- PROBLEM REQUIREMENTS:
Type the records that follow again exactly as written, but drop the pictures.

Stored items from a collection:

Content starts

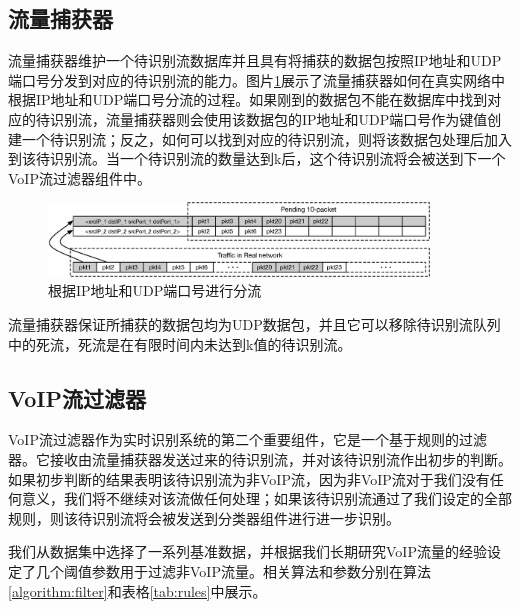 \subsection{流量捕获器}
流量捕获器维护一个待识别流数据库并且具有将捕获的数据包按照IP地址和UDP端口号分发到对应的待识别流的能力。图片\ref{fig:flow}展示了流量捕获器如何在真实网络中根据IP地址和UDP端口号分流的过程。如果刚到的数据包不能在数据库中找到对应的待识别流，流量捕获器则会使用该数据包的IP地址和UDP端口号作为键值创建一个待识别流；反之，如何可以找到对应的待识别流，则将该数据包处理后加入到该待识别流。当一个待识别流的数量达到k后，这个待识别流将会被送到下一个VoIP流过滤器组件中。


\begin{figure}[htp]
\begin{center}
\includegraphics[width=0.9\textwidth]{figures/flow.eps}
\caption{根据IP地址和UDP端口号进行分流}\label{fig:flow}
\end{center}
\end{figure}

流量捕获器保证所捕获的数据包均为UDP数据包，并且它可以移除待识别流队列中的死流，死流是在有限时间内未达到k值的待识别流。

\subsection{VoIP流过滤器}
VoIP流过滤器作为实时识别系统的第二个重要组件，它是一个基于规则的过滤器。它接收由流量捕获器发送过来的待识别流，并对该待识别流作出初步的判断。如果初步判断的结果表明该待识别流为非VoIP流，因为非VoIP流对于我们没有任何意义，我们将不继续对该流做任何处理；如果该待识别流通过了我们设定的全部规则，则该待识别流将会被发送到分类器组件进行进一步识别。

我们从数据集中选择了一系列基准数据，并根据我们长期研究VoIP流量的经验设定了几个阈值参数用于过滤非VoIP流量。相关算法和参数分别在算法\ref{algorithm:filter}和表格\ref{tab:rules}中展示。

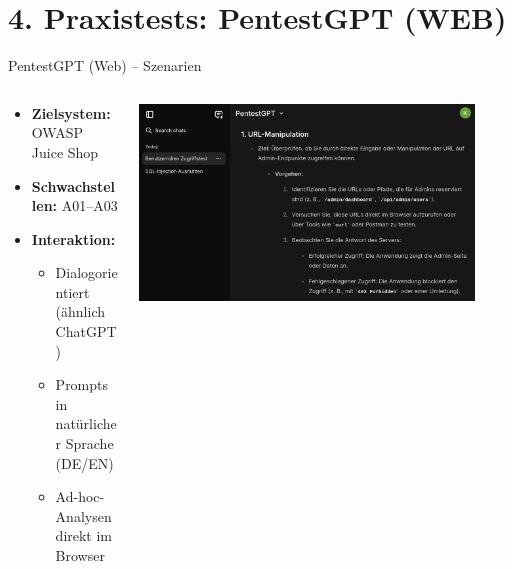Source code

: \documentclass[
	aspectratio=169,	%
	onlytextwidth,		%
	t,					%
	]{beamer}
\begin{document}
\section{4. Praxistests: PentestGPT (WEB)}
\begin{frame}{PentestGPT (Web) – Szenarien}
	\begin{columns}
		\begin{column}[T]{.4\textwidth}
			\begin{itemize}
				\item \textbf{Zielsystem:} OWASP Juice Shop
				\item \textbf{Schwachstellen:} A01–A03 
				\item \textbf{Interaktion:}
				\begin{itemize}
					\item Dialogorientiert (ähnlich ChatGPT)
					\item Prompts in natürlicher Sprache (DE/EN)
					\item Ad-hoc-Analysen direkt im Browser
				\end{itemize}
			\end{itemize}
		\end{column}
		\begin{column}[T]{.6\textwidth}
			\centering
			\includegraphics[width=0.9\textwidth]{figures/22.png}
			\label{fig:22}
		\end{column}
	\end{columns}
\end{frame}
\end{document}
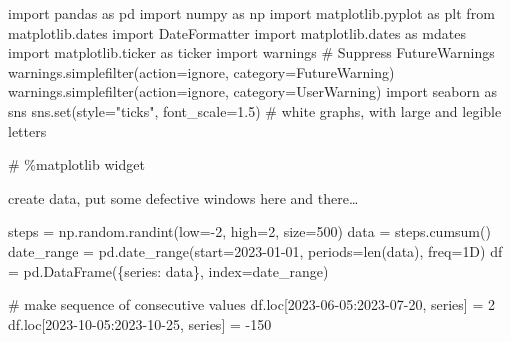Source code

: \documentclass[
  letterpaper,
  DIV=11,
  numbers=noendperiod,
  oneside]{scrreprt}
\newenvironment{Shaded}{\begin{snugshade}}{\end{snugshade}}
\newcommand{\BuiltInTok}[1]{\textcolor[rgb]{0.00,0.23,0.31}{#1}}
\newcommand{\CommentTok}[1]{\textcolor[rgb]{0.37,0.37,0.37}{#1}}
\newcommand{\DecValTok}[1]{\textcolor[rgb]{0.68,0.00,0.00}{#1}}
\newcommand{\FloatTok}[1]{\textcolor[rgb]{0.68,0.00,0.00}{#1}}
\newcommand{\ImportTok}[1]{\textcolor[rgb]{0.00,0.46,0.62}{#1}}
\newcommand{\NormalTok}[1]{\textcolor[rgb]{0.00,0.23,0.31}{#1}}
\newcommand{\OperatorTok}[1]{\textcolor[rgb]{0.37,0.37,0.37}{#1}}
\newcommand{\PreprocessorTok}[1]{\textcolor[rgb]{0.68,0.00,0.00}{#1}}
\newcommand{\StringTok}[1]{\textcolor[rgb]{0.13,0.47,0.30}{#1}}
\begin{document}
\begin{Shaded}
\begin{Highlighting}[]
\ImportTok{import}\NormalTok{ pandas }\ImportTok{as}\NormalTok{ pd}
\ImportTok{import}\NormalTok{ numpy }\ImportTok{as}\NormalTok{ np}
\ImportTok{import}\NormalTok{ matplotlib.pyplot }\ImportTok{as}\NormalTok{ plt}
\ImportTok{from}\NormalTok{ matplotlib.dates }\ImportTok{import}\NormalTok{ DateFormatter}
\ImportTok{import}\NormalTok{ matplotlib.dates }\ImportTok{as}\NormalTok{ mdates}
\ImportTok{import}\NormalTok{ matplotlib.ticker }\ImportTok{as}\NormalTok{ ticker}
\ImportTok{import}\NormalTok{ warnings}
\CommentTok{\# Suppress FutureWarnings}
\NormalTok{warnings.simplefilter(action}\OperatorTok{=}\StringTok{\textquotesingle{}ignore\textquotesingle{}}\NormalTok{, category}\OperatorTok{=}\PreprocessorTok{FutureWarning}\NormalTok{)}
\NormalTok{warnings.simplefilter(action}\OperatorTok{=}\StringTok{\textquotesingle{}ignore\textquotesingle{}}\NormalTok{, category}\OperatorTok{=}\PreprocessorTok{UserWarning}\NormalTok{)}
\ImportTok{import}\NormalTok{ seaborn }\ImportTok{as}\NormalTok{ sns}
\NormalTok{sns.}\BuiltInTok{set}\NormalTok{(style}\OperatorTok{=}\StringTok{"ticks"}\NormalTok{, font\_scale}\OperatorTok{=}\FloatTok{1.5}\NormalTok{)  }\CommentTok{\# white graphs, with large and legible letters}

\CommentTok{\# \%matplotlib widget}
\end{Highlighting}
\end{Shaded}

create data, put some defective windows here and there\ldots{}

\begin{Shaded}
\begin{Highlighting}[]
\NormalTok{steps }\OperatorTok{=}\NormalTok{ np.random.randint(low}\OperatorTok{={-}}\DecValTok{2}\NormalTok{, high}\OperatorTok{=}\DecValTok{2}\NormalTok{, size}\OperatorTok{=}\DecValTok{500}\NormalTok{)}
\NormalTok{data }\OperatorTok{=}\NormalTok{ steps.cumsum()}
\NormalTok{date\_range }\OperatorTok{=}\NormalTok{ pd.date\_range(start}\OperatorTok{=}\StringTok{\textquotesingle{}2023{-}01{-}01\textquotesingle{}}\NormalTok{, periods}\OperatorTok{=}\BuiltInTok{len}\NormalTok{(data), freq}\OperatorTok{=}\StringTok{\textquotesingle{}1D\textquotesingle{}}\NormalTok{)}
\NormalTok{df }\OperatorTok{=}\NormalTok{ pd.DataFrame(\{}\StringTok{\textquotesingle{}series\textquotesingle{}}\NormalTok{: data\}, index}\OperatorTok{=}\NormalTok{date\_range)}

\CommentTok{\# make sequence of consecutive values}
\NormalTok{df.loc[}\StringTok{\textquotesingle{}2023{-}06{-}05\textquotesingle{}}\NormalTok{:}\StringTok{\textquotesingle{}2023{-}07{-}20\textquotesingle{}}\NormalTok{, }\StringTok{\textquotesingle{}series\textquotesingle{}}\NormalTok{] }\OperatorTok{=} \DecValTok{2}
\NormalTok{df.loc[}\StringTok{\textquotesingle{}2023{-}10{-}05\textquotesingle{}}\NormalTok{:}\StringTok{\textquotesingle{}2023{-}10{-}25\textquotesingle{}}\NormalTok{, }\StringTok{\textquotesingle{}series\textquotesingle{}}\NormalTok{] }\OperatorTok{=} \OperatorTok{{-}}\DecValTok{150}
\end{Highlighting}
\end{Shaded}
\end{document}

Content ends

- FINISHED EXERCISE:
 \subsection{流量捕获器}
流量捕获器维护一个待识别流数据库并且具有将捕获的数据包按照IP地址和UDP端口号分发到对应的待识别流的能力。图片\ref{fig:flow}展示了流量捕获器如何在真实网络中根据IP地址和UDP端口号分流的过程。如果刚到的数据包不能在数据库中找到对应的待识别流，流量捕获器则会使用该数据包的IP地址和UDP端口号作为键值创建一个待识别流；反之，如何可以找到对应的待识别流，则将该数据包处理后加入到该待识别流。当一个待识别流的数量达到k后，这个待识别流将会被送到下一个VoIP流过滤器组件中。


\begin{figure}[htp]
\begin{center}
\includegraphics[width=0.9\textwidth]{figures/flow.eps}
\caption{根据IP地址和UDP端口号进行分流}\label{fig:flow}
\end{center}
\end{figure}

流量捕获器保证所捕获的数据包均为UDP数据包，并且它可以移除待识别流队列中的死流，死流是在有限时间内未达到k值的待识别流。

\subsection{VoIP流过滤器}
VoIP流过滤器作为实时识别系统的第二个重要组件，它是一个基于规则的过滤器。它接收由流量捕获器发送过来的待识别流，并对该待识别流作出初步的判断。如果初步判断的结果表明该待识别流为非VoIP流，因为非VoIP流对于我们没有任何意义，我们将不继续对该流做任何处理；如果该待识别流通过了我们设定的全部规则，则该待识别流将会被发送到分类器组件进行进一步识别。

我们从数据集中选择了一系列基准数据，并根据我们长期研究VoIP流量的经验设定了几个阈值参数用于过滤非VoIP流量。相关算法和参数分别在算法\ref{algorithm:filter}和表格\ref{tab:rules}中展示。

Source code

: \documentclass[
	aspectratio=169,	%
	onlytextwidth,		%
	t,					%
	]{beamer}
\begin{document}
\section{4. Praxistests: PentestGPT (WEB)}
\begin{frame}{PentestGPT (Web) – Szenarien}
	\begin{columns}
		\begin{column}[T]{.4\textwidth}
			\begin{itemize}
				\item \textbf{Zielsystem:} OWASP Juice Shop
				\item \textbf{Schwachstellen:} A01–A03 
				\item \textbf{Interaktion:}
				\begin{itemize}
					\item Dialogorientiert (ähnlich ChatGPT)
					\item Prompts in natürlicher Sprache (DE/EN)
					\item Ad-hoc-Analysen direkt im Browser
				\end{itemize}
			\end{itemize}
		\end{column}
		\begin{column}[T]{.6\textwidth}
			\centering
			\includegraphics[width=0.9\textwidth]{figures/22.png}
			\label{fig:22}
		\end{column}
	\end{columns}
\end{frame}
\end{document}
Source code

: \documentclass[
  letterpaper,
  DIV=11,
  numbers=noendperiod,
  oneside]{scrreprt}
\newenvironment{Shaded}{\begin{snugshade}}{\end{snugshade}}
\newcommand{\BuiltInTok}[1]{\textcolor[rgb]{0.00,0.23,0.31}{#1}}
\newcommand{\CommentTok}[1]{\textcolor[rgb]{0.37,0.37,0.37}{#1}}
\newcommand{\DecValTok}[1]{\textcolor[rgb]{0.68,0.00,0.00}{#1}}
\newcommand{\FloatTok}[1]{\textcolor[rgb]{0.68,0.00,0.00}{#1}}
\newcommand{\ImportTok}[1]{\textcolor[rgb]{0.00,0.46,0.62}{#1}}
\newcommand{\NormalTok}[1]{\textcolor[rgb]{0.00,0.23,0.31}{#1}}
\newcommand{\OperatorTok}[1]{\textcolor[rgb]{0.37,0.37,0.37}{#1}}
\newcommand{\PreprocessorTok}[1]{\textcolor[rgb]{0.68,0.00,0.00}{#1}}
\newcommand{\StringTok}[1]{\textcolor[rgb]{0.13,0.47,0.30}{#1}}
\begin{document}
\begin{Shaded}
\begin{Highlighting}[]
\ImportTok{import}\NormalTok{ pandas }\ImportTok{as}\NormalTok{ pd}
\ImportTok{import}\NormalTok{ numpy }\ImportTok{as}\NormalTok{ np}
\ImportTok{import}\NormalTok{ matplotlib.pyplot }\ImportTok{as}\NormalTok{ plt}
\ImportTok{from}\NormalTok{ matplotlib.dates }\ImportTok{import}\NormalTok{ DateFormatter}
\ImportTok{import}\NormalTok{ matplotlib.dates }\ImportTok{as}\NormalTok{ mdates}
\ImportTok{import}\NormalTok{ matplotlib.ticker }\ImportTok{as}\NormalTok{ ticker}
\ImportTok{import}\NormalTok{ warnings}
\CommentTok{\# Suppress FutureWarnings}
\NormalTok{warnings.simplefilter(action}\OperatorTok{=}\StringTok{\textquotesingle{}ignore\textquotesingle{}}\NormalTok{, category}\OperatorTok{=}\PreprocessorTok{FutureWarning}\NormalTok{)}
\NormalTok{warnings.simplefilter(action}\OperatorTok{=}\StringTok{\textquotesingle{}ignore\textquotesingle{}}\NormalTok{, category}\OperatorTok{=}\PreprocessorTok{UserWarning}\NormalTok{)}
\ImportTok{import}\NormalTok{ seaborn }\ImportTok{as}\NormalTok{ sns}
\NormalTok{sns.}\BuiltInTok{set}\NormalTok{(style}\OperatorTok{=}\StringTok{"ticks"}\NormalTok{, font\_scale}\OperatorTok{=}\FloatTok{1.5}\NormalTok{)  }\CommentTok{\# white graphs, with large and legible letters}

\CommentTok{\# \%matplotlib widget}
\end{Highlighting}
\end{Shaded}

create data, put some defective windows here and there\ldots{}

\begin{Shaded}
\begin{Highlighting}[]
\NormalTok{steps }\OperatorTok{=}\NormalTok{ np.random.randint(low}\OperatorTok{={-}}\DecValTok{2}\NormalTok{, high}\OperatorTok{=}\DecValTok{2}\NormalTok{, size}\OperatorTok{=}\DecValTok{500}\NormalTok{)}
\NormalTok{data }\OperatorTok{=}\NormalTok{ steps.cumsum()}
\NormalTok{date\_range }\OperatorTok{=}\NormalTok{ pd.date\_range(start}\OperatorTok{=}\StringTok{\textquotesingle{}2023{-}01{-}01\textquotesingle{}}\NormalTok{, periods}\OperatorTok{=}\BuiltInTok{len}\NormalTok{(data), freq}\OperatorTok{=}\StringTok{\textquotesingle{}1D\textquotesingle{}}\NormalTok{)}
\NormalTok{df }\OperatorTok{=}\NormalTok{ pd.DataFrame(\{}\StringTok{\textquotesingle{}series\textquotesingle{}}\NormalTok{: data\}, index}\OperatorTok{=}\NormalTok{date\_range)}

\CommentTok{\# make sequence of consecutive values}
\NormalTok{df.loc[}\StringTok{\textquotesingle{}2023{-}06{-}05\textquotesingle{}}\NormalTok{:}\StringTok{\textquotesingle{}2023{-}07{-}20\textquotesingle{}}\NormalTok{, }\StringTok{\textquotesingle{}series\textquotesingle{}}\NormalTok{] }\OperatorTok{=} \DecValTok{2}
\NormalTok{df.loc[}\StringTok{\textquotesingle{}2023{-}10{-}05\textquotesingle{}}\NormalTok{:}\StringTok{\textquotesingle{}2023{-}10{-}25\textquotesingle{}}\NormalTok{, }\StringTok{\textquotesingle{}series\textquotesingle{}}\NormalTok{] }\OperatorTok{=} \OperatorTok{{-}}\DecValTok{150}
\end{Highlighting}
\end{Shaded}
\end{document}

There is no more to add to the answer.